Eine alte Zukunft: Kirchenentwicklung auf dem Land

Neue Formen von Kirche – fresh expressions of church – können auch im ländlichen Raum entstehen. Für diese, von der städtischen Situation unterschiedliche Ausgangslage, hat Pete Atkins beim Kaffeeklatsch für Kirchenentdecker*innen einen Vorschlag aus England mitgebracht: „Gründet Gemeinden, die wie die ersten Gemeinschaften in der Apostelgeschichte leben.“

Die Bevölkerung auf dem Land wird immer größer – und gleichzeitig auch älter. Dieser Befund gilt für die Region Lincolnshire im Osten von England. Er lässt sich aber leicht auf unsere Verhältnisse in der (Saar-) Pfalz mit ihren Städten und Gemeinden in strukturschwachen ländlichen Räumen übertragen.
Klassische Pfarrei-Modelle greifen sowohl im ländlichen Raum in England, als auch hier immer weniger. Neue Formen von Kirche werden benötigt, die sich am Kontext, an den (Lebens-) Verhältnissen der Menschen orientieren.

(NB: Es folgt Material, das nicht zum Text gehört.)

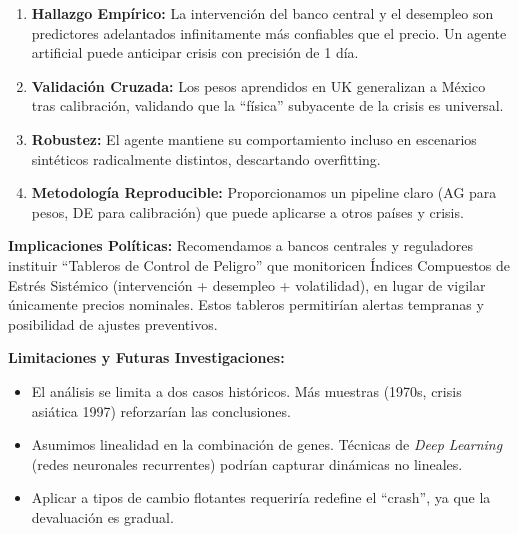 \begin{enumerate}
    \item \textbf{Hallazgo Empírico:} La intervención del banco central y el desempleo son predictores adelantados infinitamente más confiables que el precio. Un agente artificial puede anticipar crisis con precisión de 1 día.
    \item \textbf{Validación Cruzada:} Los pesos aprendidos en UK generalizan a México tras calibración, validando que la ``física'' subyacente de la crisis es universal.
    \item \textbf{Robustez:} El agente mantiene su comportamiento incluso en escenarios sintéticos radicalmente distintos, descartando overfitting.
    \item \textbf{Metodología Reproducible:} Proporcionamos un pipeline claro (AG para pesos, DE para calibración) que puede aplicarse a otros países y crisis.
\end{enumerate}

\noindent
\textbf{Implicaciones Políticas:} Recomendamos a bancos centrales y reguladores instituir ``Tableros de Control de Peligro'' que monitoricen Índices Compuestos de Estrés Sistémico (intervención + desempleo + volatilidad), en lugar de vigilar únicamente precios nominales. Estos tableros permitirían alertas tempranas y posibilidad de ajustes preventivos.

\textbf{Limitaciones y Futuras Investigaciones:} 
\begin{itemize}
    \item El análisis se limita a dos casos históricos. Más muestras (1970s, crisis asiática 1997) reforzarían las conclusiones.
    \item Asumimos linealidad en la combinación de genes. Técnicas de \textit{Deep Learning} (redes neuronales recurrentes) podrían capturar dinámicas no lineales.
    \item Aplicar a tipos de cambio flotantes requeriría redefine el ``crash'', ya que la devaluación es gradual.
\end{itemize}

Die Frage, wie Kirche im ländlichen Raum neu Gestalt annehmen kann, um Menschen zu erreichen, zu der sie keine Beziehung mehr hat, führte Pete und seine Kolleg*innen in der freshX-Bewegung zum Ursprung christlicher Gemeinden: der Apostelgeschichte.

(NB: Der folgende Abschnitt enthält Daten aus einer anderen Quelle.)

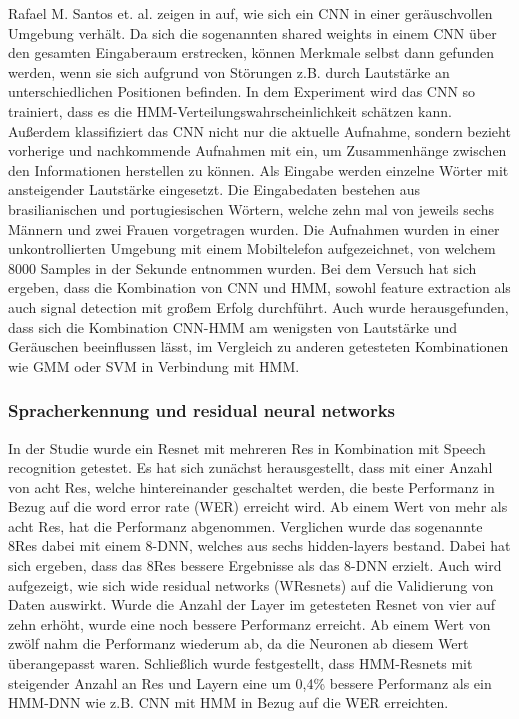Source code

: Rafael M. Santos et. al. zeigen in \cite{noisycnn} auf, wie sich ein CNN in einer geräuschvollen Umgebung verhält. Da sich die sogenannten shared weights in einem CNN über den gesamten Eingaberaum erstrecken, können Merkmale selbst dann gefunden werden, wenn sie sich aufgrund von Störungen z.B. durch Lautstärke an unterschiedlichen Positionen befinden. In dem Experiment wird das CNN so trainiert, dass es die HMM-Verteilungswahrscheinlichkeit schätzen kann. Außerdem klassifiziert das CNN nicht nur die aktuelle Aufnahme, sondern bezieht vorherige und nachkommende Aufnahmen mit ein, um Zusammenhänge zwischen den Informationen herstellen zu können. Als Eingabe werden einzelne Wörter mit ansteigender Lautstärke eingesetzt. Die Eingabedaten bestehen aus brasilianischen und portugiesischen Wörtern, welche zehn mal von jeweils sechs Männern und zwei Frauen vorgetragen wurden. Die Aufnahmen wurden in einer unkontrollierten Umgebung mit einem Mobiltelefon aufgezeichnet, von welchem 8000 Samples in der Sekunde entnommen wurden. Bei dem Versuch hat sich ergeben, dass die Kombination von CNN und HMM, sowohl feature extraction als auch signal detection mit großem Erfolg durchführt. Auch wurde herausgefunden, dass sich die Kombination CNN-HMM am wenigsten von Lautstärke und Geräuschen beeinflussen lässt, im Vergleich zu anderen getesteten Kombinationen wie GMM \cite{svmgmm} oder SVM \cite{svmgmm} in Verbindung mit HMM.

\subsubsection{Spracherkennung und residual neural networks}
In der Studie \cite{residualnn} wurde ein Resnet mit mehreren Res in Kombination mit Speech recognition getestet. Es hat sich zunächst herausgestellt, dass mit einer Anzahl von acht Res, welche hintereinander geschaltet werden, die beste Performanz in Bezug auf die word error rate (WER) erreicht wird. Ab einem Wert von mehr als acht Res, hat die Performanz abgenommen. Verglichen wurde das sogenannte 8Res dabei mit einem 8-DNN, welches aus sechs hidden-layers bestand. Dabei hat sich ergeben, dass das 8Res bessere Ergebnisse als das 8-DNN erzielt. Auch wird aufgezeigt, wie sich wide residual networks (WResnets) auf die Validierung von Daten auswirkt. Wurde die Anzahl der Layer im getesteten Resnet von vier auf zehn erhöht, wurde eine noch bessere Performanz erreicht. Ab einem Wert von zwölf nahm die Performanz wiederum ab, da die Neuronen ab diesem Wert überangepasst waren. Schließlich wurde festgestellt, dass HMM-Resnets mit steigender Anzahl an Res und Layern eine um 0,4\% bessere Performanz als ein HMM-DNN \cite{residualnn} wie z.B. CNN mit HMM in Bezug auf die WER erreichten.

Sein Input beim Kaffeeklatsch ist die Grundlage dieses Artikels.

Durch die Jahrhunderte hindurch gab es immer wieder schwierige Phasen für die Kirche. In diesen Zeiten gewannen klösterliche Formen, in denen der Glaube bewahrt wurde, immer wieder neu Bedeutung.
Schon in der Apostelgeschichte findet sich ein Hinweis auf zwei verschiedene – aber aufeinander bezogene Formen des Gemeinde-Lebens:

Leben und Zusammenhalt der ersten Christen

42 Was das Leben der Christen prägte, waren die Lehre, in der die Apostel sie unterwiesen, ihr Zusammenhalt in gegenseitiger Liebe und Hilfsbereitschaft, das Mahl des Herrn und das Gebet.
43 Jedermann ´in Jerusalem` war von einer tiefen Ehrfurcht vor Gott ergriffen und durch die Apostel geschahen zahlreiche Wunder und viele außergewöhnliche Dinge.
44 Alle, die ´an Jesus` glaubten, hielten fest zusammen und teilten alles miteinander, was sie besaßen.
45 Sie verkauften sogar Grundstücke und sonstigen Besitz und verteilten den Erlös entsprechend den jeweiligen Bedürfnissen an alle, die in Not waren.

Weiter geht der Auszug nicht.